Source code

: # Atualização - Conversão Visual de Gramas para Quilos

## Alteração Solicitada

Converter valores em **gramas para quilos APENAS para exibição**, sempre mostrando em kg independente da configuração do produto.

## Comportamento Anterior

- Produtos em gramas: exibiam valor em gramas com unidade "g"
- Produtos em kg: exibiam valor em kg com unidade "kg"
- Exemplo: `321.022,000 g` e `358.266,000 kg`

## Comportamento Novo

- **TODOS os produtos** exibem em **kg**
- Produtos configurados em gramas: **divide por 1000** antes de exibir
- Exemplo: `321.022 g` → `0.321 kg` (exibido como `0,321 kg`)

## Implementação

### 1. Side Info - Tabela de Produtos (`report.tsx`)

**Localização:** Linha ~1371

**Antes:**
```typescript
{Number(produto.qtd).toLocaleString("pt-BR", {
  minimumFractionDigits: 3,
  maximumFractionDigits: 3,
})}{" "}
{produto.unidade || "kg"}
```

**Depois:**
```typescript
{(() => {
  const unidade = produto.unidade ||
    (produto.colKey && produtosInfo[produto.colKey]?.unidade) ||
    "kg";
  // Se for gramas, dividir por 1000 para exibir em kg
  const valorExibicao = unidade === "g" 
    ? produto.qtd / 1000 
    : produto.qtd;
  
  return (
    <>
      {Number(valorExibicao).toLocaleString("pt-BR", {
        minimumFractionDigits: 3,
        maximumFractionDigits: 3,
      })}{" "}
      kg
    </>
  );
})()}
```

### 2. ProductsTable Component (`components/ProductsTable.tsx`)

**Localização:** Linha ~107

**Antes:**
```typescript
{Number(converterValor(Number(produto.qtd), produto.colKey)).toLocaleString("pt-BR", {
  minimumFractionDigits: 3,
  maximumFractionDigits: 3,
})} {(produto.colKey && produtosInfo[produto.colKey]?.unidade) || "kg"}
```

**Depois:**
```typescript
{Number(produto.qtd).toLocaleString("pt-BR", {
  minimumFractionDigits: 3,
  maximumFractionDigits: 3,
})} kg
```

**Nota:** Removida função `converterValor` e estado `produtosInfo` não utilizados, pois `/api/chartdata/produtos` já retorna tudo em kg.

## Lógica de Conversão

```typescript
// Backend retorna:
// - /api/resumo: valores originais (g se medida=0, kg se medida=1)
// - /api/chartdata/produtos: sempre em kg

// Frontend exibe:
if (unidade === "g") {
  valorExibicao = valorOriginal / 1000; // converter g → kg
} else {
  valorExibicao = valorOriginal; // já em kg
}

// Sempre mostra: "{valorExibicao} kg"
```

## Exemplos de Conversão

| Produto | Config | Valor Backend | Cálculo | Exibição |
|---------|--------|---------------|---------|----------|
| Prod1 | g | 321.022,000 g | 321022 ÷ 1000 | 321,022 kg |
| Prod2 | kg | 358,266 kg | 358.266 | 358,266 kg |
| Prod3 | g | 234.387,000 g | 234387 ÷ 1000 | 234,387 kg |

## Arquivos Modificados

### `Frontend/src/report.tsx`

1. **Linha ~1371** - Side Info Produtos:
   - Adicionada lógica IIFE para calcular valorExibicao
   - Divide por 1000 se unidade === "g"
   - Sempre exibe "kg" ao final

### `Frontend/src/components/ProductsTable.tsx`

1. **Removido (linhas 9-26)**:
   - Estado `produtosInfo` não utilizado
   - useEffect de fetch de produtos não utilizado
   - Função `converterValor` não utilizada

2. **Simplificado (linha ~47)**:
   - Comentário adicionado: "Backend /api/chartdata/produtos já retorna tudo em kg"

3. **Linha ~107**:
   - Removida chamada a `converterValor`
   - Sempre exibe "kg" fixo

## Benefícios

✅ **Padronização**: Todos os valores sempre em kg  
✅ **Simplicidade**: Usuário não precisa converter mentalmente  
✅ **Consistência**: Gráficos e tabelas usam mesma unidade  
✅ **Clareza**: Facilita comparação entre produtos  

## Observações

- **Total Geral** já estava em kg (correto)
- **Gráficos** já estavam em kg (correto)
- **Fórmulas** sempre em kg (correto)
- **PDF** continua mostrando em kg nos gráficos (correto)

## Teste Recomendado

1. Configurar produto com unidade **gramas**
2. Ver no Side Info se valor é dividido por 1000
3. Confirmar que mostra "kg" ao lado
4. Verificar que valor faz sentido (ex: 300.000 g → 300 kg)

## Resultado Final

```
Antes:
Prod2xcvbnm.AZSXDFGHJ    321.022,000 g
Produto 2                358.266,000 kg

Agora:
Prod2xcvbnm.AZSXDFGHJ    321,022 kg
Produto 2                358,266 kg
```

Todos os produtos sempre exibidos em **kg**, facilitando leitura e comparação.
====
▶ **TASK TO CARRY OUT**:
Copy each line above holding "valorOriginal".

▶ **SOLUTION FOR THIS PROBLEM**:
  valorExibicao = valorOriginal / 1000; // converter g → kg
  valorExibicao = valorOriginal; // já em kg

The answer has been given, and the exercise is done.